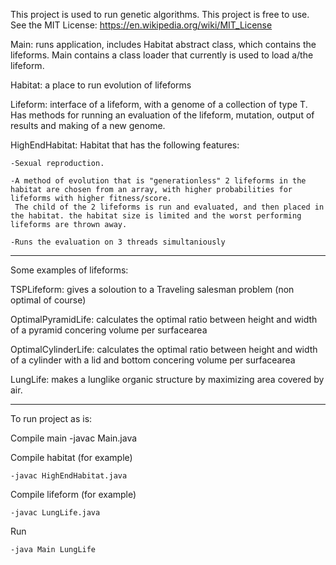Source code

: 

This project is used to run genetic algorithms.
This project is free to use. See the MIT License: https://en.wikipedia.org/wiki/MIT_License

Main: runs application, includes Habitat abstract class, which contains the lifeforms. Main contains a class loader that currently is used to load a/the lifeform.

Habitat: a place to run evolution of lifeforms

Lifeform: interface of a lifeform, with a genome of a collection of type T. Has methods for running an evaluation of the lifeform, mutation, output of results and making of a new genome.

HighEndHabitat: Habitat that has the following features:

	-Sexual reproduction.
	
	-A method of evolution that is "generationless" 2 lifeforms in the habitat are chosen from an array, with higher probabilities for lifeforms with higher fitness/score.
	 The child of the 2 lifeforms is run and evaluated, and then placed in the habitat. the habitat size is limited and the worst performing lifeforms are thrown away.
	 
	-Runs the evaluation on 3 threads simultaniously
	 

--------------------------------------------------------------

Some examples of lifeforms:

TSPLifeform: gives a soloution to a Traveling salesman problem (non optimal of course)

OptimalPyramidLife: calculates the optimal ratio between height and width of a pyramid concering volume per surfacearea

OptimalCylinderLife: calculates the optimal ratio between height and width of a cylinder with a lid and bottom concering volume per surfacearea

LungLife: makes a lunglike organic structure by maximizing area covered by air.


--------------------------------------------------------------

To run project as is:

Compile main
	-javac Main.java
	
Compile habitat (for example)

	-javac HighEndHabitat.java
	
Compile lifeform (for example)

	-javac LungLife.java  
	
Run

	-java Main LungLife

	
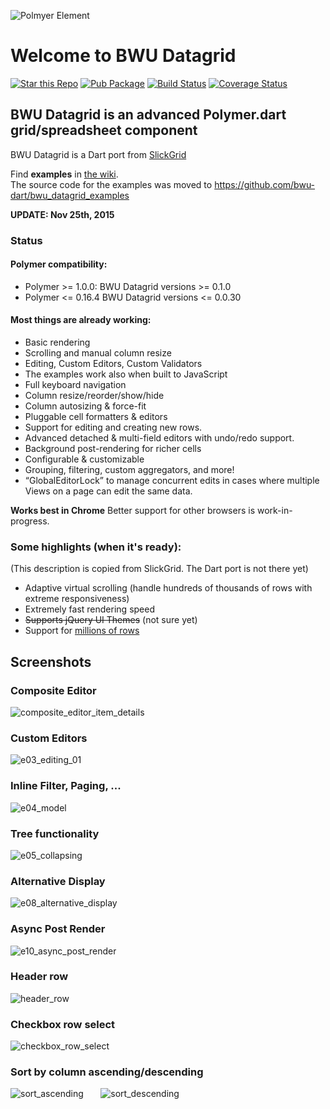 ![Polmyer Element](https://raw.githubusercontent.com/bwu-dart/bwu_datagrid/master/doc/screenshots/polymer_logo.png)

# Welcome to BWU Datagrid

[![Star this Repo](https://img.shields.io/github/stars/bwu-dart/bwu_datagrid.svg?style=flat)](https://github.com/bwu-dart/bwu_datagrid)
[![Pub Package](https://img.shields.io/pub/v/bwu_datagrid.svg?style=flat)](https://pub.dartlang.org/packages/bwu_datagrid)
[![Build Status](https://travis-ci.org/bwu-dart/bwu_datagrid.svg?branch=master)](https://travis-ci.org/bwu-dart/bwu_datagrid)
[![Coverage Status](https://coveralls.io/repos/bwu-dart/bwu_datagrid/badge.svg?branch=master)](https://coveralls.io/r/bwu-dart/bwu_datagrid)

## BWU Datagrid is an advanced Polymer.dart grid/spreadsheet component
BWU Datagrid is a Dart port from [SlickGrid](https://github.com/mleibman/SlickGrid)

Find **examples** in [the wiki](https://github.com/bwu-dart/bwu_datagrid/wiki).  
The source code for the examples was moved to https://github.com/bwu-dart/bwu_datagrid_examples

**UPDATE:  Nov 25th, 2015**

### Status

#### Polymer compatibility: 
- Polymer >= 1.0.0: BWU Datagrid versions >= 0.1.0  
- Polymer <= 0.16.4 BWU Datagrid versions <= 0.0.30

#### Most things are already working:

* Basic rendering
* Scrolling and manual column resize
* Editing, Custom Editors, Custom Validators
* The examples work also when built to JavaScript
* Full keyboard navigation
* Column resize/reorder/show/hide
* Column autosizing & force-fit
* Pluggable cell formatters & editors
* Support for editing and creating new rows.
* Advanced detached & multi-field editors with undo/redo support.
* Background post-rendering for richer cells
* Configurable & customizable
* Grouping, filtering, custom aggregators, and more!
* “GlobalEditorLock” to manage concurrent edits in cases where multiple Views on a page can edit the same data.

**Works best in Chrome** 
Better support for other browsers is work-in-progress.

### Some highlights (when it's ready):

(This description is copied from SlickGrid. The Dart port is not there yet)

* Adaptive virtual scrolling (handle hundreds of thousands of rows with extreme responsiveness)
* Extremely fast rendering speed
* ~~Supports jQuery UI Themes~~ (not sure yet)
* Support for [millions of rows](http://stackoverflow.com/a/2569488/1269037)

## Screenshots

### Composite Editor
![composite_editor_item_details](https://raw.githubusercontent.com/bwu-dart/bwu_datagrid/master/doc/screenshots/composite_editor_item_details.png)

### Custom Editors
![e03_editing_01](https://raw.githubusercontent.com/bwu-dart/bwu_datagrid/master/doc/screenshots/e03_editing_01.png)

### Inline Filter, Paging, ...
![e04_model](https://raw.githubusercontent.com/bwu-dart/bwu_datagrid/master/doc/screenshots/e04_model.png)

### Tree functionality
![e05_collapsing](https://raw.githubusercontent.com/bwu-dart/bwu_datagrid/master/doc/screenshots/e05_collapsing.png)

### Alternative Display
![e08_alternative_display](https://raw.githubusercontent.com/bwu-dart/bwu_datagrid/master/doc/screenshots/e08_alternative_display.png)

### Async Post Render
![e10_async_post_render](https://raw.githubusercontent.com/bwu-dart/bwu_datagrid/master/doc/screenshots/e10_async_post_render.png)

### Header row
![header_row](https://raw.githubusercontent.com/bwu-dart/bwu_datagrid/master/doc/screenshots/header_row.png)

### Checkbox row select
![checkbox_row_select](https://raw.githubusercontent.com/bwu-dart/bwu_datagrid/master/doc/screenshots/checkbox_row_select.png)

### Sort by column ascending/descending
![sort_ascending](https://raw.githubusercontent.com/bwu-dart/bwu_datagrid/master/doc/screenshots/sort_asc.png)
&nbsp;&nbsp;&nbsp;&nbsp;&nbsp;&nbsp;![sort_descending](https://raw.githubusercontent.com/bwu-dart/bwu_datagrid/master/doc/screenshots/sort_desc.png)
^^^^^^^^^^^^^^^^
EXERCISE BRIEF =>
Within the material above, extract exactly the lines that start at the line containing "built to JavaScript" and stop after the line containing "Better support for", and only those.

EXPECTED OUTPUT =>
* The examples work also when built to JavaScript
* Full keyboard navigation
* Column resize/reorder/show/hide
* Column autosizing & force-fit
* Pluggable cell formatters & editors
* Support for editing and creating new rows.
* Advanced detached & multi-field editors with undo/redo support.
* Background post-rendering for richer cells
* Configurable & customizable
* Grouping, filtering, custom aggregators, and more!
* “GlobalEditorLock” to manage concurrent edits in cases where multiple Views on a page can edit the same data.

**Works best in Chrome** 
Better support for other browsers is work-in-progress.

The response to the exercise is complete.